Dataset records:
^^^^^^^^
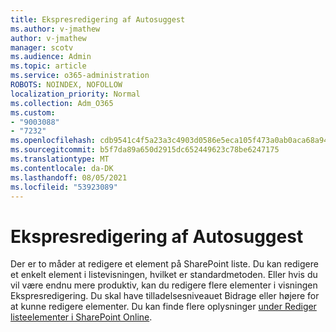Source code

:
 ```yaml
---
title: Ekspresredigering af Autosuggest
ms.author: v-jmathew
author: v-jmathew
manager: scotv
ms.audience: Admin
ms.topic: article
ms.service: o365-administration
ROBOTS: NOINDEX, NOFOLLOW
localization_priority: Normal
ms.collection: Adm_O365
ms.custom:
- "9003088"
- "7232"
ms.openlocfilehash: cdb9541c4f5a23a3c4903d0586e5eca105f473a0ab0aca68a948fdcac2363edd
ms.sourcegitcommit: b5f7da89a650d2915dc652449623c78be6247175
ms.translationtype: MT
ms.contentlocale: da-DK
ms.lasthandoff: 08/05/2021
ms.locfileid: "53923089"
---
```

# <a name="quick-edit-autosuggest"></a>Ekspresredigering af Autosuggest

Der er to måder at redigere et element på SharePoint liste. Du kan redigere et enkelt element i listevisningen, hvilket er standardmetoden. Eller hvis du vil være endnu mere produktiv, kan du redigere flere elementer i visningen Ekspresredigering. Du skal have tilladelsesniveauet Bidrage eller højere for at kunne redigere elementer. Du kan finde flere oplysninger [under Rediger listeelementer i SharePoint Online](https://support.microsoft.com/office/dac1a1c3-a80b-4082-ba57-715cf613d0f7).
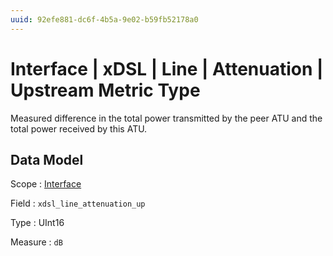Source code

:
 ```yaml
---
uuid: 92efe881-dc6f-4b5a-9e02-b59fb52178a0
---
```

# Interface | xDSL | Line | Attenuation | Upstream Metric Type

Measured difference in the total power transmitted by the peer ATU and the total power received by this ATU.

## Data Model

Scope
: [Interface](../../../../../metric-scopes-reference/interface.md)

Field
: `xdsl_line_attenuation_up`

Type
: UInt16

Measure
: `dB`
^^^^^^^^
What is expected —
Read through the entries above, and wherever a line holds the string "Interface", copy it.

Your response —
# Interface | xDSL | Line | Attenuation | Upstream Metric Type
: [Interface](../../../../../metric-scopes-reference/interface.md)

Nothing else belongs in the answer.